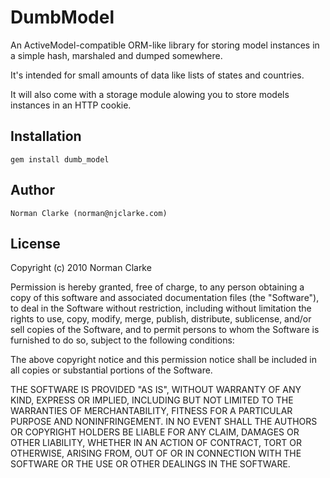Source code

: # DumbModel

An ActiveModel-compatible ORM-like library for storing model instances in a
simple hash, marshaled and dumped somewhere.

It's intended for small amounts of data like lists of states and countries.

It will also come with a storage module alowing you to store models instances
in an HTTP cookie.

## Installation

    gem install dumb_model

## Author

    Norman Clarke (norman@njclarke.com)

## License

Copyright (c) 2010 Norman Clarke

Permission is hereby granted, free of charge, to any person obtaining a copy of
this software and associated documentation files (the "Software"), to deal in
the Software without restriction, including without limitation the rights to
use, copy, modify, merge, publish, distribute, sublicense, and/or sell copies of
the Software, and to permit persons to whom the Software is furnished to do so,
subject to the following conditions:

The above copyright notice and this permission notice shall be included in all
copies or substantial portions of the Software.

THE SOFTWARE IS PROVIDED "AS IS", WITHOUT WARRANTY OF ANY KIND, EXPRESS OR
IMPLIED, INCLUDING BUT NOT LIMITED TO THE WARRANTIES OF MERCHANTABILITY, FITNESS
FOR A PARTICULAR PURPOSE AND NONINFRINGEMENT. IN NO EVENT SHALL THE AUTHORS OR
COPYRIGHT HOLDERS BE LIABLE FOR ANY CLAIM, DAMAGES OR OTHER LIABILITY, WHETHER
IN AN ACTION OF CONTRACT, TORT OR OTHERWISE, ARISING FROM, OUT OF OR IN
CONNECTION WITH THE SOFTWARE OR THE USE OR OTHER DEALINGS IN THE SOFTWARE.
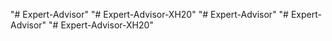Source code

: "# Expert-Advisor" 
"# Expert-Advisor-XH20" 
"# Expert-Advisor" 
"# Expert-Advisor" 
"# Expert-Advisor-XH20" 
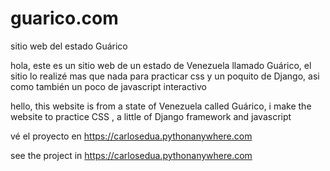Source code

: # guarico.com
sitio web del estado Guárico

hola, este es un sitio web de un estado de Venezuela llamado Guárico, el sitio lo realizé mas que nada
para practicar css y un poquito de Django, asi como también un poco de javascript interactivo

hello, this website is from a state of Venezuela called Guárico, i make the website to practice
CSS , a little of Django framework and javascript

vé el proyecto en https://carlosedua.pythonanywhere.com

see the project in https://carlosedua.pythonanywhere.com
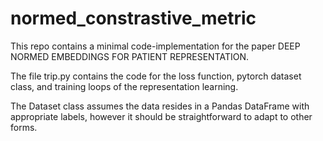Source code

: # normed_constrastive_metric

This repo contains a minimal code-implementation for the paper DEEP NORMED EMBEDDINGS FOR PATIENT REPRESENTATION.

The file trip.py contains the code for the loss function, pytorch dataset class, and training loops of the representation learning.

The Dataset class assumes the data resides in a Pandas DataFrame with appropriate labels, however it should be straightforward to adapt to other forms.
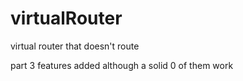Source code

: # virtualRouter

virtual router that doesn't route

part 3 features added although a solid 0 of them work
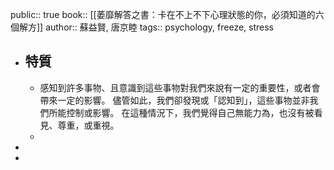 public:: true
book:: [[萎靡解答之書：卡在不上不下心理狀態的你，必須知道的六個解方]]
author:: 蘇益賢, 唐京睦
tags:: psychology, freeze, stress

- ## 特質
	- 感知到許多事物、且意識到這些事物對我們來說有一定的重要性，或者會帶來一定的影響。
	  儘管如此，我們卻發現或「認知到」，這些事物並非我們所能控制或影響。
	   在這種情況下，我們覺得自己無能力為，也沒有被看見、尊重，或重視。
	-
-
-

# Directions
Transcribe word for word only the lines from the one with "The Dataset class" through the end of the listing; every picture is to be omitted.

# Output of the exercise
The Dataset class assumes the data resides in a Pandas DataFrame with appropriate labels, however it should be straightforward to adapt to other forms.
Source code

: # virtualRouter

virtual router that doesn't route

part 3 features added although a solid 0 of them work
 public:: true
book:: [[萎靡解答之書：卡在不上不下心理狀態的你，必須知道的六個解方]]
author:: 蘇益賢, 唐京睦
tags:: psychology, freeze, stress

- ## 特質
	- 感知到許多事物、且意識到這些事物對我們來說有一定的重要性，或者會帶來一定的影響。
	  儘管如此，我們卻發現或「認知到」，這些事物並非我們所能控制或影響。
	   在這種情況下，我們覺得自己無能力為，也沒有被看見、尊重，或重視。
	-
-
-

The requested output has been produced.